- _MATERIAL SUPPLIED_:
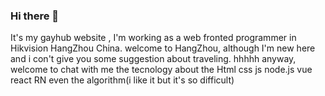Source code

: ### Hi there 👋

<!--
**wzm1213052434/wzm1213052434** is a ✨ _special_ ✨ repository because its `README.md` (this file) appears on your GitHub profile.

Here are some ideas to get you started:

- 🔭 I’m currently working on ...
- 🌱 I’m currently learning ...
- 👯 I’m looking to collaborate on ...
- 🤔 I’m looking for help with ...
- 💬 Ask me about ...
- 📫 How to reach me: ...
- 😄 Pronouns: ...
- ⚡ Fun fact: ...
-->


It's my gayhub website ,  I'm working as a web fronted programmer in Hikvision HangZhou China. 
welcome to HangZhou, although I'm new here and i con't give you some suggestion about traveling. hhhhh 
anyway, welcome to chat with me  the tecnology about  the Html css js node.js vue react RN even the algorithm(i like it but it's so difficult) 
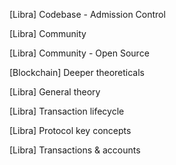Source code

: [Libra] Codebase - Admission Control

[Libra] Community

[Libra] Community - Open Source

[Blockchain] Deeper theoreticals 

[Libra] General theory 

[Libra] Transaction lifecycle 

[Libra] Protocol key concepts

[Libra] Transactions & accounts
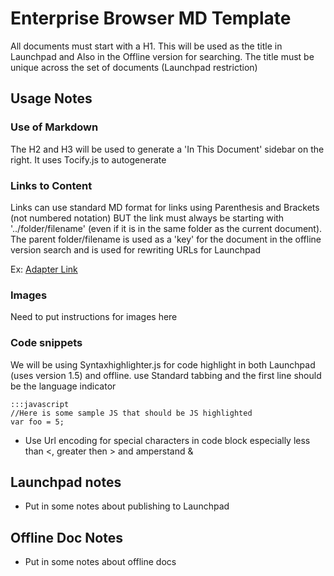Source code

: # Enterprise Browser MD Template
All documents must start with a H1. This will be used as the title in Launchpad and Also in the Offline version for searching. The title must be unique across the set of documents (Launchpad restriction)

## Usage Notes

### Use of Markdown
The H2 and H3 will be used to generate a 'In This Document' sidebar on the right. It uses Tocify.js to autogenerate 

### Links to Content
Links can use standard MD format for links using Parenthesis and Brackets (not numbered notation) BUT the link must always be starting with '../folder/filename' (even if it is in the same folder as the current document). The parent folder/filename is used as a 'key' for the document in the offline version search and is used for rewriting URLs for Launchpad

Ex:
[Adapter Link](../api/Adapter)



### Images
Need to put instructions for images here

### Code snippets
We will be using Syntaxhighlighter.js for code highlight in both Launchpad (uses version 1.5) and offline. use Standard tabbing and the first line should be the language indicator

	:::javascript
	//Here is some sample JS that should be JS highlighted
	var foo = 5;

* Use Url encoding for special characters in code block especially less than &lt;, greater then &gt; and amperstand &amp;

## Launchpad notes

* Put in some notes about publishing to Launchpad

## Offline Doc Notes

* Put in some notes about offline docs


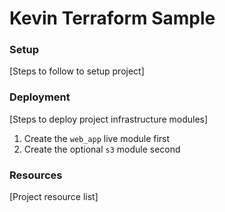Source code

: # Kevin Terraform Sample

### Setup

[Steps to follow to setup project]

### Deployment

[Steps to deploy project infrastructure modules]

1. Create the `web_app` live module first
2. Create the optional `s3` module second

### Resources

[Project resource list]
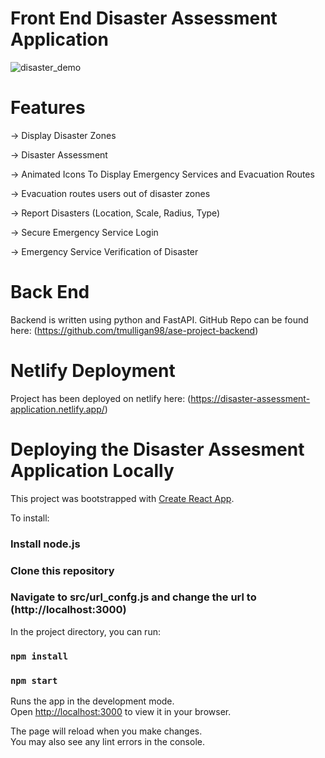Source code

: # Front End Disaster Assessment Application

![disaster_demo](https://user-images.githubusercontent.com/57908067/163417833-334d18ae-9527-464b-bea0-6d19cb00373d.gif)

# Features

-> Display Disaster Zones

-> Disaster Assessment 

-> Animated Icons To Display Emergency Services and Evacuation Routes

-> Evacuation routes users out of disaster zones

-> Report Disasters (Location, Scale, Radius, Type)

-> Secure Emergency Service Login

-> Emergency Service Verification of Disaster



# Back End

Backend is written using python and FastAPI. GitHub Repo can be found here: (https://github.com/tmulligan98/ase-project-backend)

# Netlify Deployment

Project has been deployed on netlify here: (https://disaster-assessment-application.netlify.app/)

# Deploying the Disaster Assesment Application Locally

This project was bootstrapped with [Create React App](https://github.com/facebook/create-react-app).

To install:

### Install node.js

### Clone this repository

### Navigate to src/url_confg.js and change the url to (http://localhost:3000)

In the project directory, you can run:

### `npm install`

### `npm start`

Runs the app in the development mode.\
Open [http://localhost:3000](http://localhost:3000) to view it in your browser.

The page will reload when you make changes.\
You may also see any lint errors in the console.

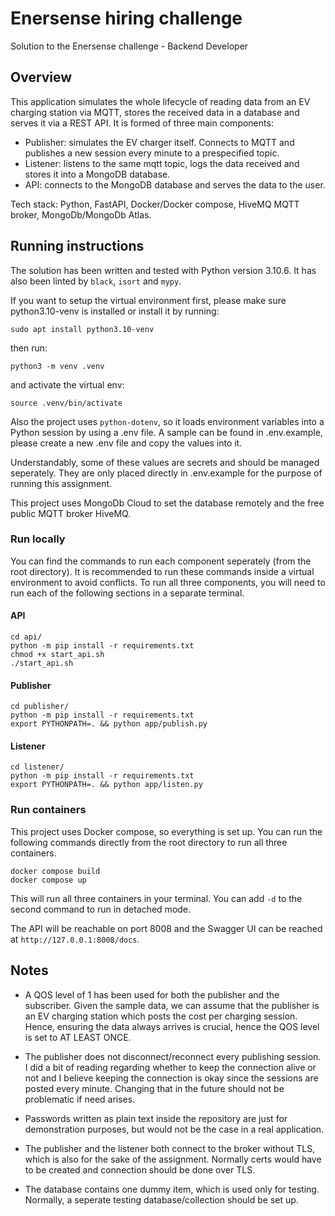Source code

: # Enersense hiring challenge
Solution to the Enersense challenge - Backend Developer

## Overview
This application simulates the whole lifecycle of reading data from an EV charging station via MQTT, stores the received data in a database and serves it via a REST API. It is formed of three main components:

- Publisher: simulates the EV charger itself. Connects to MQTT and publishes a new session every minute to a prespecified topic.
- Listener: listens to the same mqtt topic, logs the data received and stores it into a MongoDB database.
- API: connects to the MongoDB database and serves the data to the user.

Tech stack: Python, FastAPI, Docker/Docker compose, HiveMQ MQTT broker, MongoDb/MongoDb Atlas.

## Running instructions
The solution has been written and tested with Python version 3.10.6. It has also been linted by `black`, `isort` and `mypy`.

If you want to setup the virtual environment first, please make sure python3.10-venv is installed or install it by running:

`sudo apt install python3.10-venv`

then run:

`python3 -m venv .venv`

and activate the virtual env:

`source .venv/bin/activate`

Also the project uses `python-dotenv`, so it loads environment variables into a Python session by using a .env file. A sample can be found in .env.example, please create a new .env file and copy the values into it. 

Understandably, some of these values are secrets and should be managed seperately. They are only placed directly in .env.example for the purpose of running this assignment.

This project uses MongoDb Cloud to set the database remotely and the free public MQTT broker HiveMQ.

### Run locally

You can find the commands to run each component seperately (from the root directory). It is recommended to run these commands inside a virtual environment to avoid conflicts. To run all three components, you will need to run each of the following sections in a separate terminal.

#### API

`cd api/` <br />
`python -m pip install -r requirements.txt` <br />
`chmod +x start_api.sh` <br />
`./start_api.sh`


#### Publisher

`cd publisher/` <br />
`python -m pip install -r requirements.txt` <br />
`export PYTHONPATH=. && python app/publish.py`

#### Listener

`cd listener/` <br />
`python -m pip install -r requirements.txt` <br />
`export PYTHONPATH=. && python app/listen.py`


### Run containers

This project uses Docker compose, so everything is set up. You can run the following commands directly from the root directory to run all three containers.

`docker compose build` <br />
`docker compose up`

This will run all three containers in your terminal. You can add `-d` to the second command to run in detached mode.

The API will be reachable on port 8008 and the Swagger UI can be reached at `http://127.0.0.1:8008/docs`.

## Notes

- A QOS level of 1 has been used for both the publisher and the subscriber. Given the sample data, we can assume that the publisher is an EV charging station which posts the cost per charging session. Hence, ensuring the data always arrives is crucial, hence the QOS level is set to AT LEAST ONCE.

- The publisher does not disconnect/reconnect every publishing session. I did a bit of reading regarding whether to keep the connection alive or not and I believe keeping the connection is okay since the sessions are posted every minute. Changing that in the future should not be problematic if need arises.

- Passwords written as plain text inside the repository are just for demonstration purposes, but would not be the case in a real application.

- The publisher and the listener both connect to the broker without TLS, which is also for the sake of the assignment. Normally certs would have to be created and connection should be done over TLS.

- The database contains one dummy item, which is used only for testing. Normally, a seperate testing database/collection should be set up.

- _THE TASK_:
Pictures in the records above are to be left out of an otherwise exact copy.

- _EXERCISE ANSWER_:
Source code

: ### Hi there 👋

<!--
**wzm1213052434/wzm1213052434** is a ✨ _special_ ✨ repository because its `README.md` (this file) appears on your GitHub profile.

Here are some ideas to get you started:

- 🔭 I’m currently working on ...
- 🌱 I’m currently learning ...
- 👯 I’m looking to collaborate on ...
- 🤔 I’m looking for help with ...
- 💬 Ask me about ...
- 📫 How to reach me: ...
- 😄 Pronouns: ...
- ⚡ Fun fact: ...
-->


It's my gayhub website ,  I'm working as a web fronted programmer in Hikvision HangZhou China. 
welcome to HangZhou, although I'm new here and i con't give you some suggestion about traveling. hhhhh 
anyway, welcome to chat with me  the tecnology about  the Html css js node.js vue react RN even the algorithm(i like it but it's so difficult) 
Source code

: [Libra] Codebase - Admission Control

[Libra] Community

[Libra] Community - Open Source

[Blockchain] Deeper theoreticals 

[Libra] General theory 

[Libra] Transaction lifecycle 

[Libra] Protocol key concepts

[Libra] Transactions & accounts
Source code

: # Enterprise Browser MD Template
All documents must start with a H1. This will be used as the title in Launchpad and Also in the Offline version for searching. The title must be unique across the set of documents (Launchpad restriction)

## Usage Notes

### Use of Markdown
The H2 and H3 will be used to generate a 'In This Document' sidebar on the right. It uses Tocify.js to autogenerate 

### Links to Content
Links can use standard MD format for links using Parenthesis and Brackets (not numbered notation) BUT the link must always be starting with '../folder/filename' (even if it is in the same folder as the current document). The parent folder/filename is used as a 'key' for the document in the offline version search and is used for rewriting URLs for Launchpad

Ex:
[Adapter Link](../api/Adapter)



### Images
Need to put instructions for images here

### Code snippets
We will be using Syntaxhighlighter.js for code highlight in both Launchpad (uses version 1.5) and offline. use Standard tabbing and the first line should be the language indicator

	:::javascript
	//Here is some sample JS that should be JS highlighted
	var foo = 5;

* Use Url encoding for special characters in code block especially less than &lt;, greater then &gt; and amperstand &amp;

## Launchpad notes

* Put in some notes about publishing to Launchpad

## Offline Doc Notes

* Put in some notes about offline docs


Source code

: # Kevin Terraform Sample

### Setup

[Steps to follow to setup project]

### Deployment

[Steps to deploy project infrastructure modules]

1. Create the `web_app` live module first
2. Create the optional `s3` module second

### Resources

[Project resource list]
Source code

: # Front End Disaster Assessment Application

![disaster_demo](https://user-images.githubusercontent.com/57908067/163417833-334d18ae-9527-464b-bea0-6d19cb00373d.gif)

# Features

-> Display Disaster Zones

-> Disaster Assessment 

-> Animated Icons To Display Emergency Services and Evacuation Routes

-> Evacuation routes users out of disaster zones

-> Report Disasters (Location, Scale, Radius, Type)

-> Secure Emergency Service Login

-> Emergency Service Verification of Disaster



# Back End

Backend is written using python and FastAPI. GitHub Repo can be found here: (https://github.com/tmulligan98/ase-project-backend)

# Netlify Deployment

Project has been deployed on netlify here: (https://disaster-assessment-application.netlify.app/)

# Deploying the Disaster Assesment Application Locally

This project was bootstrapped with [Create React App](https://github.com/facebook/create-react-app).

To install:

### Install node.js

### Clone this repository

### Navigate to src/url_confg.js and change the url to (http://localhost:3000)

In the project directory, you can run:

### `npm install`

### `npm start`

Runs the app in the development mode.\
Open [http://localhost:3000](http://localhost:3000) to view it in your browser.

The page will reload when you make changes.\
You may also see any lint errors in the console.

Source code

: # Enersense hiring challenge
Solution to the Enersense challenge - Backend Developer

## Overview
This application simulates the whole lifecycle of reading data from an EV charging station via MQTT, stores the received data in a database and serves it via a REST API. It is formed of three main components:

- Publisher: simulates the EV charger itself. Connects to MQTT and publishes a new session every minute to a prespecified topic.
- Listener: listens to the same mqtt topic, logs the data received and stores it into a MongoDB database.
- API: connects to the MongoDB database and serves the data to the user.

Tech stack: Python, FastAPI, Docker/Docker compose, HiveMQ MQTT broker, MongoDb/MongoDb Atlas.

## Running instructions
The solution has been written and tested with Python version 3.10.6. It has also been linted by `black`, `isort` and `mypy`.

If you want to setup the virtual environment first, please make sure python3.10-venv is installed or install it by running:

`sudo apt install python3.10-venv`

then run:

`python3 -m venv .venv`

and activate the virtual env:

`source .venv/bin/activate`

Also the project uses `python-dotenv`, so it loads environment variables into a Python session by using a .env file. A sample can be found in .env.example, please create a new .env file and copy the values into it. 

Understandably, some of these values are secrets and should be managed seperately. They are only placed directly in .env.example for the purpose of running this assignment.

This project uses MongoDb Cloud to set the database remotely and the free public MQTT broker HiveMQ.

### Run locally

You can find the commands to run each component seperately (from the root directory). It is recommended to run these commands inside a virtual environment to avoid conflicts. To run all three components, you will need to run each of the following sections in a separate terminal.

#### API

`cd api/` <br />
`python -m pip install -r requirements.txt` <br />
`chmod +x start_api.sh` <br />
`./start_api.sh`


#### Publisher

`cd publisher/` <br />
`python -m pip install -r requirements.txt` <br />
`export PYTHONPATH=. && python app/publish.py`

#### Listener

`cd listener/` <br />
`python -m pip install -r requirements.txt` <br />
`export PYTHONPATH=. && python app/listen.py`


### Run containers

This project uses Docker compose, so everything is set up. You can run the following commands directly from the root directory to run all three containers.

`docker compose build` <br />
`docker compose up`

This will run all three containers in your terminal. You can add `-d` to the second command to run in detached mode.

The API will be reachable on port 8008 and the Swagger UI can be reached at `http://127.0.0.1:8008/docs`.

## Notes

- A QOS level of 1 has been used for both the publisher and the subscriber. Given the sample data, we can assume that the publisher is an EV charging station which posts the cost per charging session. Hence, ensuring the data always arrives is crucial, hence the QOS level is set to AT LEAST ONCE.

- The publisher does not disconnect/reconnect every publishing session. I did a bit of reading regarding whether to keep the connection alive or not and I believe keeping the connection is okay since the sessions are posted every minute. Changing that in the future should not be problematic if need arises.

- Passwords written as plain text inside the repository are just for demonstration purposes, but would not be the case in a real application.

- The publisher and the listener both connect to the broker without TLS, which is also for the sake of the assignment. Normally certs would have to be created and connection should be done over TLS.

- The database contains one dummy item, which is used only for testing. Normally, a seperate testing database/collection should be set up.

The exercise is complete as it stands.